The EU’s leadership seems incapable of recognising, and therefore managing, any transition to a model that looks to the present rather than the past. They are literally fiddling with the facts and the Treaties while Rome burns with rage. No bailouts? Oh! OK then, but this is going to hurt. No borders? Maybe they should have waited to fix the external walls before removing the partitions.
The imposition of harmony is never going to lead to harmony though it may lead to temporary acquiescence when other factors are going well. If things aren’t going so well scapegoats will be found. Things aren’t going so well in the eurozone at present. The fundamental flaw was to base the whole plan for a peaceful future on what it believed had gone before without allowing for a changing environment. By isolating its institutions from popular opinion the EU has created a spur to populism that may result in collapse rather than peaceful transition.
The EU has obvious and serious faults, so blindingly obvious that many don’t seem to notice them. It faces a possible break up because of a potential eurozone breakdown.  Its calm political waters are being stirred by left- and right-wing extremes . Its borders are challenged. The obvious answer is not ‘More Europe’ but ‘Less Europe’, more of the same will make the problems worse, despite Macron’s beliefs.
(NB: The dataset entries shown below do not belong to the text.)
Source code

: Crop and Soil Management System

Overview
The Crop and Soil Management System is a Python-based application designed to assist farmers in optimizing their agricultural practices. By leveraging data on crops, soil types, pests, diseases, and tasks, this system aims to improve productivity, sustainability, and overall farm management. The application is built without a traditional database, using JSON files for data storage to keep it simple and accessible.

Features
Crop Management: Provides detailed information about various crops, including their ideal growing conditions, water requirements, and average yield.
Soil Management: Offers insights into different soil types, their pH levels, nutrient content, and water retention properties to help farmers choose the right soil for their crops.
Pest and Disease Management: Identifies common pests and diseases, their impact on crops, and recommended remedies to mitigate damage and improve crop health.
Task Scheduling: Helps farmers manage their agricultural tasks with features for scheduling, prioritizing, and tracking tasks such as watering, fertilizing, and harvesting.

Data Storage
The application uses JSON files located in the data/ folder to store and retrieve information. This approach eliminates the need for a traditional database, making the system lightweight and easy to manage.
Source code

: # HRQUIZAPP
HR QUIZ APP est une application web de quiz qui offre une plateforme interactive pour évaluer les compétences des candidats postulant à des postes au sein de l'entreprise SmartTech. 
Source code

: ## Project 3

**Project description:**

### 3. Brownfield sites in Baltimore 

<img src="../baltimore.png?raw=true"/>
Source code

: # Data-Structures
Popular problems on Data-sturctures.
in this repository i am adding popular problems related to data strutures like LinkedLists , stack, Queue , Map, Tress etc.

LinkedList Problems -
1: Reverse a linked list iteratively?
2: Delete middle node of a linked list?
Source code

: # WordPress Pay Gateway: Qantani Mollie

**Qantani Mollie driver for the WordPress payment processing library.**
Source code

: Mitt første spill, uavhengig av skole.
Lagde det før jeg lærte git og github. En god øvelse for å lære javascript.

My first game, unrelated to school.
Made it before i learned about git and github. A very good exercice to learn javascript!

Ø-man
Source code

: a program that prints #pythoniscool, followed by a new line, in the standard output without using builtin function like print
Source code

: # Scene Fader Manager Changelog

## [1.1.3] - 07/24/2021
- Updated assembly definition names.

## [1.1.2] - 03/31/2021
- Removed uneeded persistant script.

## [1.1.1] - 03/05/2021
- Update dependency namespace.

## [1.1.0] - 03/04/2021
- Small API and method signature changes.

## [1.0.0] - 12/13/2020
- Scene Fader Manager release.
The EU wants the UK to fail when it leaves and is keen to help us along with that while some in the UK seem to want to help them, help us to fail. This is because we might demonstrate a better way that others could follow and because they don’t like competition. Instead the EU should demonstrate confidence that it has chosen the right path and be willing to learn from the successes of others. Europe needs a looser structure, more responsive to the differing needs and demands of its different nations. Instead of herding everybody into one pen let them design or choose the one they prefer. The results may not be perfect, some may fail, but this is how we all learn, by trial and error rather than blind adherence to theory or ideology.
A form of European union might be a good thing but not this European Union, that should be blindingly obvious to everyone. This ‘fact’ seems to have escaped the notice of many in the UK (and elsewhere), especially in the ‘deep state’ – those fairly permanently in government, unreached by popular democracy and unaffected by changing administrations. We can see it in Whitehall, ‘the people were wrong but we can prevent their ignorant choice from changing what we know works’.
Yet hardly any of the doom forecasts have happened “already” (other than sterling depreciation, which has had its upsides to balance the negatives). The models and assumptions on which those forecasts were based are still being used to forecast doom. In science when a theory fails they seek a better one, in economics they often prefer moving the goalposts.
Too many ‘experts’, drowning in details, see the risks in everything but not the opportunities; for example, new markets, access to new talent from across the globe, the opportunity to improve on lowest common denominator Commission policy. The EU faces its own massive problems, economic, social and political; what are the risks of staying when it is forced to address these and to change itself? Remaining is not a status quo option.